Importance: An accessible marker of both biological age and dementia risk is crucial to advancing dementia prevention and treatment strategies. Although frailty is a candidate for that role, the nature of the relationship between frailty and dementia is not well understood.
Objective: To clarify the temporal relationship between frailty and incident dementia by investigating frailty trajectories in the years preceding dementia onset.
Design, setting, and participants: Participant data came from 4 prospective cohort studies: the English Longitudinal Study of Ageing, the Health and Retirement Study, the Rush Memory and Aging Project, and the National Alzheimer Coordinating Center. Data were collected between 1997 and 2024 and were analyzed from July 2023 to August 2024. The settings were retirement communities, national-level surveys, and a multiclinic-based cohort. Included individuals were 60 years or older and without cognitive impairment at baseline. Included individuals also had data on age, sex, education level, and ethnicity and a frailty index score calculated at baseline.

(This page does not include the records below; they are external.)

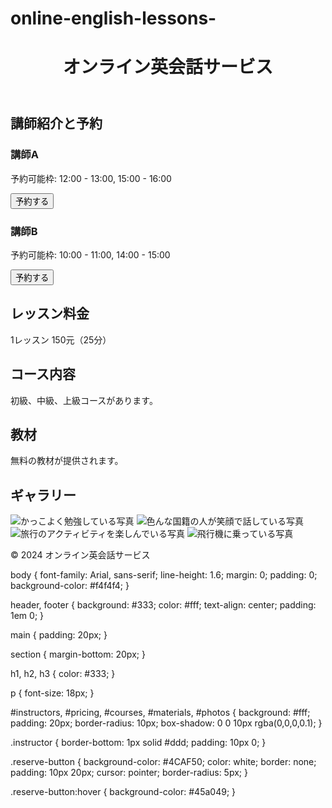# online-english-lessons-
<!DOCTYPE html>
<html lang="ja">
<head>
    <meta charset="UTF-8">
    <meta name="viewport" content="width=device-width, initial-scale=1.0">
    <title>オンライン英会話サービス</title>
    <link rel="stylesheet" href="styles.css">
</head>
<body>
    <header>
        <h1>オンライン英会話サービス</h1>
    </header>
    <main>
        <section id="instructors">
            <h2>講師紹介と予約</h2>
            <div class="instructor" data-name="講師A">
                <h3>講師A</h3>
                <p>予約可能枠: 12:00 - 13:00, 15:00 - 16:00</p>
                <button class="reserve-button">予約する</button>
            </div>
            <div class="instructor" data-name="講師B">
                <h3>講師B</h3>
                <p>予約可能枠: 10:00 - 11:00, 14:00 - 15:00</p>
                <button class="reserve-button">予約する</button>
            </div>
            <!-- 追加の講師情報も同様に記述 -->
        </section>
        <section id="pricing">
            <h2>レッスン料金</h2>
            <p>1レッスン 150元（25分）</p>
        </section>
        <section id="courses">
            <h2>コース内容</h2>
            <p>初級、中級、上級コースがあります。</p>
        </section>
        <section id="materials">
            <h2>教材</h2>
            <p>無料の教材が提供されます。</p>
        </section>
        <section id="photos">
            <h2>ギャラリー</h2>
            <img src="study.jpg" alt="かっこよく勉強している写真">
            <img src="smiling.jpg" alt="色んな国籍の人が笑顔で話している写真">
            <img src="travel.jpg" alt="旅行のアクティビティを楽しんでいる写真">
            <img src="plane.jpg" alt="飛行機に乗っている写真">
        </section>
    </main>
    <footer>
        <p>&copy; 2024 オンライン英会話サービス</p>
    </footer>
    <script src="scripts.js"></script>
</body>
</html>

body {
    font-family: Arial, sans-serif;
    line-height: 1.6;
    margin: 0;
    padding: 0;
    background-color: #f4f4f4;
}

header, footer {
    background: #333;
    color: #fff;
    text-align: center;
    padding: 1em 0;
}

main {
    padding: 20px;
}

section {
    margin-bottom: 20px;
}

h1, h2, h3 {
    color: #333;
}

p {
    font-size: 18px;
}

#instructors, #pricing, #courses, #materials, #photos {
    background: #fff;
    padding: 20px;
    border-radius: 10px;
    box-shadow: 0 0 10px rgba(0,0,0,0.1);
}

.instructor {
    border-bottom: 1px solid #ddd;
    padding: 10px 0;
}

.reserve-button {
    background-color: #4CAF50;
    color: white;
    border: none;
    padding: 10px 20px;
    cursor: pointer;
    border-radius: 5px;
}

.reserve-button:hover {
    background-color: #45a049;
}
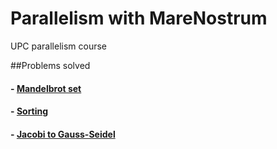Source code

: 
# Parallelism with MareNostrum
UPC parallelism course 

##Problems solved 

#### - [Mandelbrot set](/Lab/Lab3) 
#### - [Sorting](/Lab/Lab3)
#### - [Jacobi to Gauss-Seidel](/Lab/Lab3) 
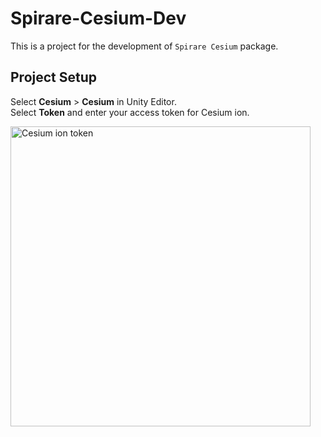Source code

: # Spirare-Cesium-Dev
This is a project for the development of `Spirare Cesium` package.

## Project Setup
Select **Cesium** > **Cesium** in Unity Editor.  
Select **Token** and enter your access token for Cesium ion.

<img width="480" alt="Cesium ion token" src="https://user-images.githubusercontent.com/4415085/230542155-3748e190-97dd-4b94-b641-c3fc566400c3.png">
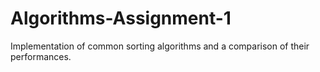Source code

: # Algorithms-Assignment-1
Implementation of common sorting algorithms and a comparison of their performances.
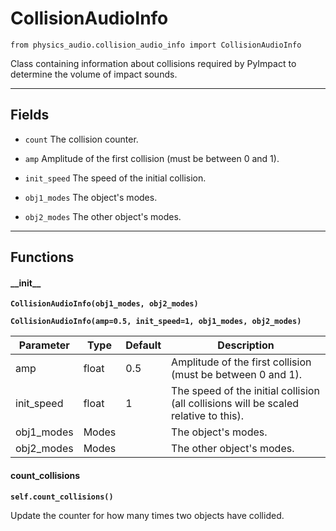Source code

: # CollisionAudioInfo

`from physics_audio.collision_audio_info import CollisionAudioInfo`

Class containing information about collisions required by PyImpact to determine the volume of impact sounds.

***

## Fields

- `count` The collision counter.

- `amp` Amplitude of the first collision (must be between 0 and 1).

- `init_speed` The speed of the initial collision.

- `obj1_modes` The object's modes.

- `obj2_modes` The other object's modes.

***

## Functions

#### \_\_init\_\_

**`CollisionAudioInfo(obj1_modes, obj2_modes)`**

**`CollisionAudioInfo(amp=0.5, init_speed=1, obj1_modes, obj2_modes)`**

| Parameter | Type | Default | Description |
| --- | --- | --- | --- |
| amp |  float  | 0.5 | Amplitude of the first collision (must be between 0 and 1). |
| init_speed |  float  | 1 | The speed of the initial collision (all collisions will be scaled relative to this). |
| obj1_modes |  Modes |  | The object's modes. |
| obj2_modes |  Modes |  | The other object's modes. |

#### count_collisions

**`self.count_collisions()`**

Update the counter for how many times two objects have collided.

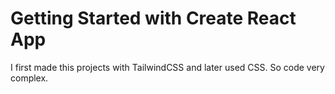 # Getting Started with Create React App

I first made this projects with TailwindCSS and later used CSS. So code very complex.
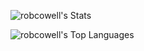 ![robcowell's Stats](https://github-readme-stats.vercel.app/api?username=robcowell&theme=tokyonight&show_icons=true&hide_border=true&count_private=true)

![robcowell's Top Languages](https://github-readme-stats.vercel.app/api/top-langs/?username=robcowell&theme=tokyonight&show_icons=true&hide_border=true&layout=compact)
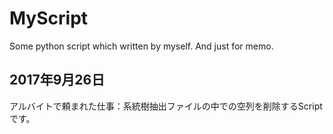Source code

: # MyScript
Some python script which written by myself. And just for memo.
## 2017年9月26日
アルバイトで頼まれた仕事：系統樹抽出ファイルの中での空列を削除するScriptです。
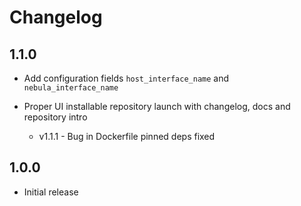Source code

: # Changelog

## 1.1.0

- Add configuration fields `host_interface_name` and `nebula_interface_name`
- Proper UI installable repository launch with changelog, docs and repository intro

  - v1.1.1 - Bug in Dockerfile pinned deps fixed

## 1.0.0

- Initial release
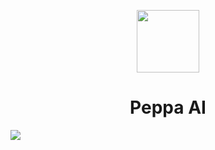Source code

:<p align="center">
  <a href="https://peppaai.com">
    <img width="100" src="https://i.imgur.com/hj20gYV.png">
  </a>
</p>

<h1 align="center">Peppa AI</h1>

![](https://i.imgur.com/XXRMFnh.png)
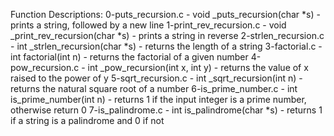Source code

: Function Descriptions:
0-puts_recursion.c - void _puts_recursion(char *s) - prints a string, followed by a new line
1-print_rev_recursion.c - void _print_rev_recursion(char *s) - prints a string in reverse
2-strlen_recursion.c - int _strlen_recursion(char *s) - returns the length of a string
3-factorial.c - int factorial(int n) - returns the factorial of a given number
4-pow_recursion.c - int _pow_recursion(int x, int y) - returns the value of x raised to the power of y
5-sqrt_recursion.c - int _sqrt_recursion(int n) - returns the natural square root of a number
6-is_prime_number.c - int is_prime_number(int n) - returns 1 if the input integer is a prime number, otherwise return 0
7-is_palindrome.c - int is_palindrome(char *s) - returns 1 if a string is a palindrome and 0 if not

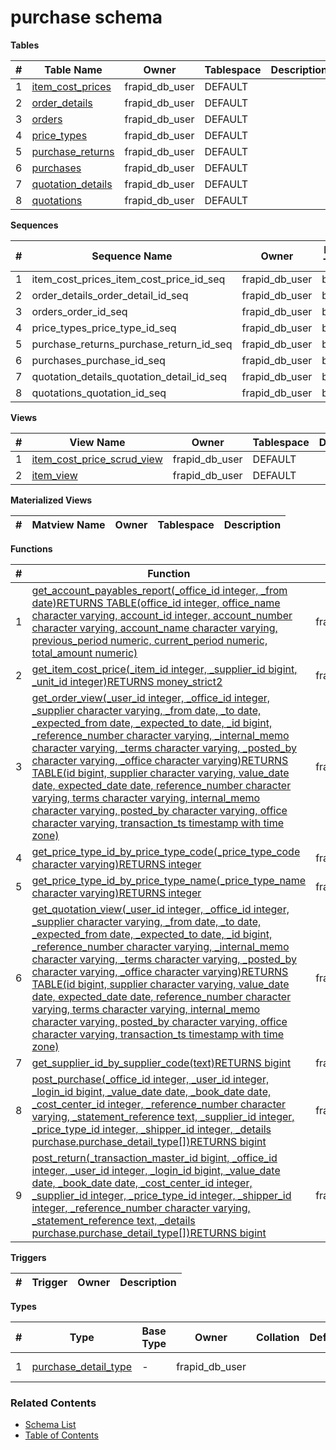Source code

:# purchase schema

**Tables**

| # | Table Name | Owner | Tablespace | Description |
| --- | --- | --- | --- | --- |
| 1 | [item_cost_prices](../tables/purchase/item_cost_prices.md) | frapid_db_user | DEFAULT |  |
| 2 | [order_details](../tables/purchase/order_details.md) | frapid_db_user | DEFAULT |  |
| 3 | [orders](../tables/purchase/orders.md) | frapid_db_user | DEFAULT |  |
| 4 | [price_types](../tables/purchase/price_types.md) | frapid_db_user | DEFAULT |  |
| 5 | [purchase_returns](../tables/purchase/purchase_returns.md) | frapid_db_user | DEFAULT |  |
| 6 | [purchases](../tables/purchase/purchases.md) | frapid_db_user | DEFAULT |  |
| 7 | [quotation_details](../tables/purchase/quotation_details.md) | frapid_db_user | DEFAULT |  |
| 8 | [quotations](../tables/purchase/quotations.md) | frapid_db_user | DEFAULT |  |



**Sequences**

| # | Sequence Name | Owner | Data Type | Start Value | Increment | Description |
| --- | --- | --- | --- | --- | --- | --- |
| 1 | item_cost_prices_item_cost_price_id_seq | frapid_db_user | bigint | 1 | 1 |  |
| 2 | order_details_order_detail_id_seq | frapid_db_user | bigint | 1 | 1 |  |
| 3 | orders_order_id_seq | frapid_db_user | bigint | 1 | 1 |  |
| 4 | price_types_price_type_id_seq | frapid_db_user | bigint | 1 | 1 |  |
| 5 | purchase_returns_purchase_return_id_seq | frapid_db_user | bigint | 1 | 1 |  |
| 6 | purchases_purchase_id_seq | frapid_db_user | bigint | 1 | 1 |  |
| 7 | quotation_details_quotation_detail_id_seq | frapid_db_user | bigint | 1 | 1 |  |
| 8 | quotations_quotation_id_seq | frapid_db_user | bigint | 1 | 1 |  |


**Views**

| # | View Name | Owner | Tablespace | Description |
| --- | --- | --- | --- | --- |
| 1 | [item_cost_price_scrud_view](../views/purchase/item_cost_price_scrud_view.md) | frapid_db_user | DEFAULT |  |
| 2 | [item_view](../views/purchase/item_view.md) | frapid_db_user | DEFAULT |  |



**Materialized Views**

| # | Matview Name | Owner | Tablespace | Description |
| --- | --- | --- | --- | --- |



**Functions**

| # | Function | Owner | Description |
| --- | --- | --- | --- |
| 1 | [get_account_payables_report(_office_id integer, _from date)RETURNS TABLE(office_id integer, office_name character varying, account_id integer, account_number character varying, account_name character varying, previous_period numeric, current_period numeric, total_amount numeric)](../functions/purchase/get_account_payables_report-4462962.md) | frapid_db_user |  |
| 2 | [get_item_cost_price(_item_id integer, _supplier_id bigint, _unit_id integer)RETURNS money_strict2](../functions/purchase/get_item_cost_price-4462952.md) | frapid_db_user |  |
| 3 | [get_order_view(_user_id integer, _office_id integer, _supplier character varying, _from date, _to date, _expected_from date, _expected_to date, _id bigint, _reference_number character varying, _internal_memo character varying, _terms character varying, _posted_by character varying, _office character varying)RETURNS TABLE(id bigint, supplier character varying, value_date date, expected_date date, reference_number character varying, terms character varying, internal_memo character varying, posted_by character varying, office character varying, transaction_ts timestamp with time zone)](../functions/purchase/get_order_view-4462953.md) | frapid_db_user |  |
| 4 | [get_price_type_id_by_price_type_code(_price_type_code character varying)RETURNS integer](../functions/purchase/get_price_type_id_by_price_type_code-4462954.md) | frapid_db_user |  |
| 5 | [get_price_type_id_by_price_type_name(_price_type_name character varying)RETURNS integer](../functions/purchase/get_price_type_id_by_price_type_name-4462955.md) | frapid_db_user |  |
| 6 | [get_quotation_view(_user_id integer, _office_id integer, _supplier character varying, _from date, _to date, _expected_from date, _expected_to date, _id bigint, _reference_number character varying, _internal_memo character varying, _terms character varying, _posted_by character varying, _office character varying)RETURNS TABLE(id bigint, supplier character varying, value_date date, expected_date date, reference_number character varying, terms character varying, internal_memo character varying, posted_by character varying, office character varying, transaction_ts timestamp with time zone)](../functions/purchase/get_quotation_view-4462956.md) | frapid_db_user |  |
| 7 | [get_supplier_id_by_supplier_code(text)RETURNS bigint](../functions/purchase/get_supplier_id_by_supplier_code-4462957.md) | frapid_db_user |  |
| 8 | [post_purchase(_office_id integer, _user_id integer, _login_id bigint, _value_date date, _book_date date, _cost_center_id integer, _reference_number character varying, _statement_reference text, _supplier_id integer, _price_type_id integer, _shipper_id integer, _details purchase.purchase_detail_type[])RETURNS bigint](../functions/purchase/post_purchase-4462958.md) | frapid_db_user |  |
| 9 | [post_return(_transaction_master_id bigint, _office_id integer, _user_id integer, _login_id bigint, _value_date date, _book_date date, _cost_center_id integer, _supplier_id integer, _price_type_id integer, _shipper_id integer, _reference_number character varying, _statement_reference text, _details purchase.purchase_detail_type[])RETURNS bigint](../functions/purchase/post_return-4462960.md) | frapid_db_user |  |



**Triggers**

| # | Trigger | Owner | Description |
| --- | --- | --- | --- |



**Types**

| # | Type | Base Type | Owner | Collation | Default | Type | StoreType | NotNull | Description |
| --- | --- | --- | --- | --- | --- | --- | --- | --- | --- |
| 1 | [purchase_detail_type](../types/purchase/purchase_detail_type.md) | - | frapid_db_user |  |  | Composite Type | Compressed Inline/Seconary | False |  |


### Related Contents
* [Schema List](../schemas.md)
* [Table of Contents](../../README.md)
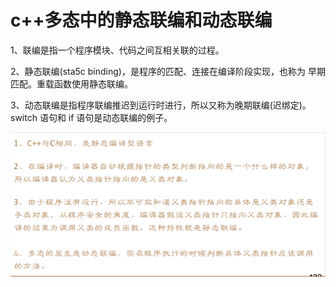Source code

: # c++多态中的静态联编和动态联编
1、联编是指一个程序模块、代码之间互相关联的过程。

2、静态联编(sta5c binding)，是程序的匹配、连接在编译阶段实现，也称为
早期匹配。重载函数使用静态联编。

3、动态联编是指程序联编推迟到运行时进行，所以又称为晚期联编(迟绑定)。switch 语句和 if 语句是动态联编的例子。

![](assets/markdown-img-paste-20180527113439929.png)
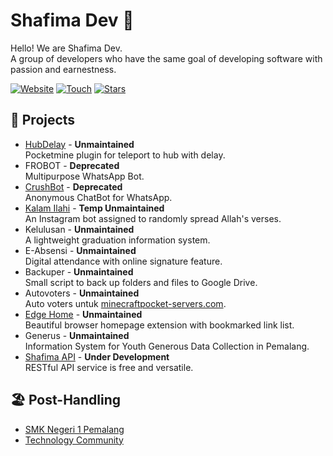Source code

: # Shafima Dev :rocket:

Hello! We are Shafima Dev.<br/>
A group of developers who have the same goal of developing software with passion and earnestness.

[![Website](https://img.shields.io/website?label=Website&logo=google-chrome&style=flat-square&down_color=lightgrey&down_message=Down&up_color=blue&up_message=Up&url=https%3A%2F%2Fsdev.web.id)](https://sdev.web.id)
[![Touch](https://img.shields.io/badge/Touch-%23c71610.svg?&style=flat-square&logo=gmail&logoColor=white)](mailto:touch@sdev.web.id)
[![Stars](https://img.shields.io/github/stars/sProDev?label=Stars&logo=github&style=flat-square)](https://github.com/sProDev)

## :construction: Projects

- [HubDelay](https://github.com/sProDev/HubDelay) - **Unmaintained**<br/>
  Pocketmine plugin for teleport to hub with delay.
- FROBOT - **Deprecated**<br/>
  Multipurpose WhatsApp Bot.
- [CrushBot](https://github.com/sProDev/CrushBot) - **Deprecated**<br/>
  Anonymous ChatBot for WhatsApp.
- [Kalam Ilahi](https://www.instagram.com/kalam.ilahi_) - **Temp Unmaintained**<br/>
  An Instagram bot assigned to randomly spread Allah's verses.
- Kelulusan - **Unmaintained**<br/>
  A lightweight graduation information system.
- E-Absensi - **Unmaintained**<br/>
  Digital attendance with online signature feature.
- Backuper - **Unmaintained**<br/>
  Small script to back up folders and files to Google Drive.
- Autovoters - **Unmaintained**<br/>
  Auto voters untuk [minecraftpocket-servers.com](https://minecraftpocket-servers.com).
- [Edge Home](https://github.com/sProDev/edge-home) - **Unmaintained**<br/>
  Beautiful browser homepage extension with bookmarked link list.
- Generus - **Unmaintained**<br/>
  Information System for Youth Generous Data Collection in Pemalang.
- [Shafima API](https://docs.sdev.web.id) - **Under Development**<br/>
  RESTful API service is free and versatile.

## :beach_umbrella: Post-Handling

- [SMK Negeri 1 Pemalang](https://github.com/smkn1pml)
- [Technology Community](https://github.com/tecopro)
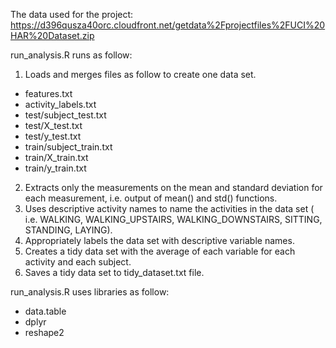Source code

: The data used for the project:
https://d396qusza40orc.cloudfront.net/getdata%2Fprojectfiles%2FUCI%20HAR%20Dataset.zip

run_analysis.R runs as follow:
1.	Loads and merges files as follow to create one data set.
-	features.txt
-	activity_labels.txt
-	test/subject_test.txt
-	test/X_test.txt
-	test/y_test.txt
-	train/subject_train.txt
-	train/X_train.txt	
-	train/y_train.txt

2.	Extracts only the measurements on the mean and standard deviation for each measurement, i.e. output of mean() and std() functions.
3.	Uses descriptive activity names to name the activities in the data set ( i.e. WALKING, WALKING_UPSTAIRS, WALKING_DOWNSTAIRS, SITTING, STANDING, LAYING).
4.	Appropriately labels the data set with descriptive variable names.
5.	Creates a tidy data set with the average of each variable for each activity and each subject.
6.	Saves a tidy data set to tidy_dataset.txt file.

run_analysis.R uses libraries as follow:
-	data.table
-	dplyr
-	reshape2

Exposure: Frailty was the main exposure, with participants' degrees of frailty quantified using retrospectively calculated frailty index scores.
Main outcomes and measures: Incident all-cause dementia ascertained through physician-derived diagnoses, self- and informant-report, and estimated classifications based on combinations of cognitive tests.
Results: The participant number before exclusions was 87 737. After exclusions, data from 29 849 participants (mean [SD] age, 71.6 [7.7] years; 18 369 female [62%]; 257 963 person-years of follow-up; 3154 cases of incident dementia) were analyzed. Bayesian generalized linear mixed regression models revealed accelerations in frailty trajectories 4 to 9 years before incident dementia. Overall, frailty was positively associated with dementia risk (adjusted hazard ratios [aHRs] ranged from 1.18; 95% CI, 1.13-1.24 to 1.73; 95% CI, 1.57-1.92). This association held among participants whose time between frailty measurement and incident dementia exceeded the identified acceleration period (aHRs ranged from 1.18; 95% CI, 1.12-1.23 to 1.43; 95% CI, 1.14-1.80).
Conclusions and relevance: These findings suggest that frailty measurements may be used to identify high-risk population groups for preferential enrolment into clinical trials for dementia prevention and treatment. Frailty itself may represent a useful upstream target for behavioral and societal approaches to dementia prevention.